At the same time, China Tianrui Group Cement, which was expected to reveal its listing deal yesterday, postponed the announcement.

But while some companies were cautious, a number of smaller listings moved forward. The slimming parlour chain Perfect Shape (PRC), Beijing Jingneng Clean Energy, and China Weaving Materials launched their public offerings yesterday to raise a combined total capital of nearly HK$2.7 billion.

OTO Holdings, a local developer and health product retailer, which will start trading on the Hong Kong stock exchange today, drew a strong market reaction. Its local offering was oversubscribed 243 times and its shares were priced at HK$1.58, the high end of its range.

Sources said Haitong Securities pulled its listing plan after investors slashed their valuations for the brokerage firm when US stock markets tumbled last Thursday.

'Investors later decided the pricing was too high in comparison to its competitors,' a person directly involved in the transaction said.

Citic Securities, China's biggest broker and underwriter, dropped 10 per cent on its first trading day after setting its price at HK$13.30 in October, the lower end of its float range. Its shares fell 4.31 per cent to close at HK$13.32 yesterday, after peaking at HK$17.14 in November.

Haitong aimed at selling 1.23 billion new shares at between HK$9.38 and HK$10.58 each.

Another source close to the firm said the management feared a lower-than-expected valuation would affect its share price on the Shanghai stock market. The firm decided to postpone the listing to next year.

Its Shanghai-listed shares dropped 0.6 per cent to close at 8.26 yuan yesterday. While the market expected the firm to renew its attempt by the first quarter of next year, a third source said Haitong had no deadline and could wait until market conditions improved.

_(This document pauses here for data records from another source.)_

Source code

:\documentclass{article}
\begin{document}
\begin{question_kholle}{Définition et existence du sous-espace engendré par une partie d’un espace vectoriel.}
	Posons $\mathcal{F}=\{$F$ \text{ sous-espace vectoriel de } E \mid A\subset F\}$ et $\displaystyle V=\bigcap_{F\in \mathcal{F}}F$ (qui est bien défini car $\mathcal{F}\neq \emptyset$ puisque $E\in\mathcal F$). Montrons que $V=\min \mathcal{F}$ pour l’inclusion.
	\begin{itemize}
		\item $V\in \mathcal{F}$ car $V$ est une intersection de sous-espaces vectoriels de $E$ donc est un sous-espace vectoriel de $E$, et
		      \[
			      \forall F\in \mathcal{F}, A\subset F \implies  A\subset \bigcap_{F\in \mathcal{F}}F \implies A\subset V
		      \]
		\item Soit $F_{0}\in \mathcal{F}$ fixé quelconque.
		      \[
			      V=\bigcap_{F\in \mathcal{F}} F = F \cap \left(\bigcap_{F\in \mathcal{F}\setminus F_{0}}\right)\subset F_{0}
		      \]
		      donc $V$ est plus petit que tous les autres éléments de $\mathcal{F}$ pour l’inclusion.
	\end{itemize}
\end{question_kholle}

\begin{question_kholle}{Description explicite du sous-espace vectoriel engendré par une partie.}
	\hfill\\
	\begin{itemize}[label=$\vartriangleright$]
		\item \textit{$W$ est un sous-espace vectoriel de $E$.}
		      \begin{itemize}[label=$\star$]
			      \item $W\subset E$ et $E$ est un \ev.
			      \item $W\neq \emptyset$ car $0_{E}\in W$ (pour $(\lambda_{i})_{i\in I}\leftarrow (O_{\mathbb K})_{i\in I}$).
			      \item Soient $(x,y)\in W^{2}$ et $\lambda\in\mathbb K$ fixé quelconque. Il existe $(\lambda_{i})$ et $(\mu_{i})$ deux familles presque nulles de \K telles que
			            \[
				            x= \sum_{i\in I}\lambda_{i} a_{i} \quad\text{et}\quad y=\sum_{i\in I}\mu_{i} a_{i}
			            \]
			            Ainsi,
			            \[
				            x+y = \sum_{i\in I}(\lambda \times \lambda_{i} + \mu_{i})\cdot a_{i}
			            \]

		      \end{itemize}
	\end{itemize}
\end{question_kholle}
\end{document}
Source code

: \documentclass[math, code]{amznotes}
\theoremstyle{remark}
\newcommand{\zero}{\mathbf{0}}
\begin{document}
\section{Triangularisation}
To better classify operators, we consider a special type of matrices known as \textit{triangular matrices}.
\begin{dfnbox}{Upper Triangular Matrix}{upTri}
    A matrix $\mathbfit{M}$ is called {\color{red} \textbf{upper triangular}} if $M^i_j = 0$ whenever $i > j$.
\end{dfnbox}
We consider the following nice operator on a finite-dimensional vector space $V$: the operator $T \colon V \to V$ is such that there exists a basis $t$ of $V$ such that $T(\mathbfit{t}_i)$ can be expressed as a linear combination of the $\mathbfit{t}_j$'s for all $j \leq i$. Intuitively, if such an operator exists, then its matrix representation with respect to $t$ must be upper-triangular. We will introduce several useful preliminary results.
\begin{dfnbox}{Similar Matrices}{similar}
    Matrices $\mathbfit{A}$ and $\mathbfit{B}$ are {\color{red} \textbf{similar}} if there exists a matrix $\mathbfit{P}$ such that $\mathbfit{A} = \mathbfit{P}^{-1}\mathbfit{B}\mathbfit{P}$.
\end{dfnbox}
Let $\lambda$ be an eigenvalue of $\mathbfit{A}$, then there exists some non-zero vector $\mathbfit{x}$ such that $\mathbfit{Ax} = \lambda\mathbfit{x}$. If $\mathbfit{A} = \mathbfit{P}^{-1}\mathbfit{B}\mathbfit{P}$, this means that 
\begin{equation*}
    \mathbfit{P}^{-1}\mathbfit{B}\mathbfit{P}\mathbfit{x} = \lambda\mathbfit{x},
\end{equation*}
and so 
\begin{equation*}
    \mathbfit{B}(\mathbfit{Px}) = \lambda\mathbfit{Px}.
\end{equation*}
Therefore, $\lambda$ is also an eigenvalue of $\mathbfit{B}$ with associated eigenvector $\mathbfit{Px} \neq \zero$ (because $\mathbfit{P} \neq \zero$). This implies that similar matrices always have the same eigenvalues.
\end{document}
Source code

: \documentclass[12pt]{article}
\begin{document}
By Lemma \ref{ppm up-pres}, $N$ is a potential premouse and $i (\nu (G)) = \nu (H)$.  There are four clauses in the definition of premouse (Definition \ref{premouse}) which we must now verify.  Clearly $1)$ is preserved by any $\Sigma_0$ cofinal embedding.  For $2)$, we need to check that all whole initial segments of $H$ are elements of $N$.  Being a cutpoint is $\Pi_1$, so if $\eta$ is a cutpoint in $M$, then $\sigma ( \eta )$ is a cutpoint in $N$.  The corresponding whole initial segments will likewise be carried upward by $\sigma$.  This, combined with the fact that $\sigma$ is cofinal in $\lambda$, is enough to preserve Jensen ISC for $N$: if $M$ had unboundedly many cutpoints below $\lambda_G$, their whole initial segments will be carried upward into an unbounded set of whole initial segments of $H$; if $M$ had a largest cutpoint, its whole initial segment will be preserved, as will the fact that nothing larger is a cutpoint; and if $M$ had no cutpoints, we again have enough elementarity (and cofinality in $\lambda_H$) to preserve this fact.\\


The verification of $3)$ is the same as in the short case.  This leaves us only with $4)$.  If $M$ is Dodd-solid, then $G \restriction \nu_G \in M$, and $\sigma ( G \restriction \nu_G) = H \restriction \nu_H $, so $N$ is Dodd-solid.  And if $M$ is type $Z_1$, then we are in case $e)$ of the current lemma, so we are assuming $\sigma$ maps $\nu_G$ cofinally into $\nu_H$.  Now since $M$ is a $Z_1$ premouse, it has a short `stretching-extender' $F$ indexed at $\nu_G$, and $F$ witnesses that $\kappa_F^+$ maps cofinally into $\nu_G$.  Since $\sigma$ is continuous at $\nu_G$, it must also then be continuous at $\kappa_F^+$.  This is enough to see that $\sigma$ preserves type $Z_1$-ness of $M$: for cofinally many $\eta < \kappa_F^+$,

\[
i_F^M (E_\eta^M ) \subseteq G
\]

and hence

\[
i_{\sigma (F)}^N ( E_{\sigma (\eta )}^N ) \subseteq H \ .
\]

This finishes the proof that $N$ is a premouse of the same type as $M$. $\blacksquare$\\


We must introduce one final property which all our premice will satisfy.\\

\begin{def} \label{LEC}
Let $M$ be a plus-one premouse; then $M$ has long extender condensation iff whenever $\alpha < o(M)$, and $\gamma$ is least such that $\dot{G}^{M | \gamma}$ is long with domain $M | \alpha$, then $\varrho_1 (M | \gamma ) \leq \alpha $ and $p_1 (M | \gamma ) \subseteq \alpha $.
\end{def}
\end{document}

China Tianrui Group Cement, the largest cement producer in Henan and Liaoning, which planned to raise up to US$300 million, also postponed its listing announcement. Market sources said the company had second thoughts as demand was weak. However, late last night the management decided to go ahead with the listing and an announcement will be made today.

Beijing Jingneng, a Shanghai-listed coal-fired power generator and district heating supplier, which postponed its listing plan in late June, issued 1.14 million shares at a price range of between HK$1.59 and HK$1.75 yesterday in the hope of raising HK$1.99 billion. According to its prospectus, half of the funds raised will be used for the construction of wind power and gas-fired power plants, while the remainder will be used to purchase equipment and repaying bank loans.

Perfect Shape issued 250 million shares yesterday, 90 per cent of which were offered globally at a price of between HK$1.35 and HK$1.80. At the median point of the range, the slimming chain could raise around HK$363 million. Its chairman and chief executive, Au-yeung Kong, said 70 per cent of the capital would be used for opening shops on the mainland, while the rest would be spent on brand promotion and improvements in computer systems.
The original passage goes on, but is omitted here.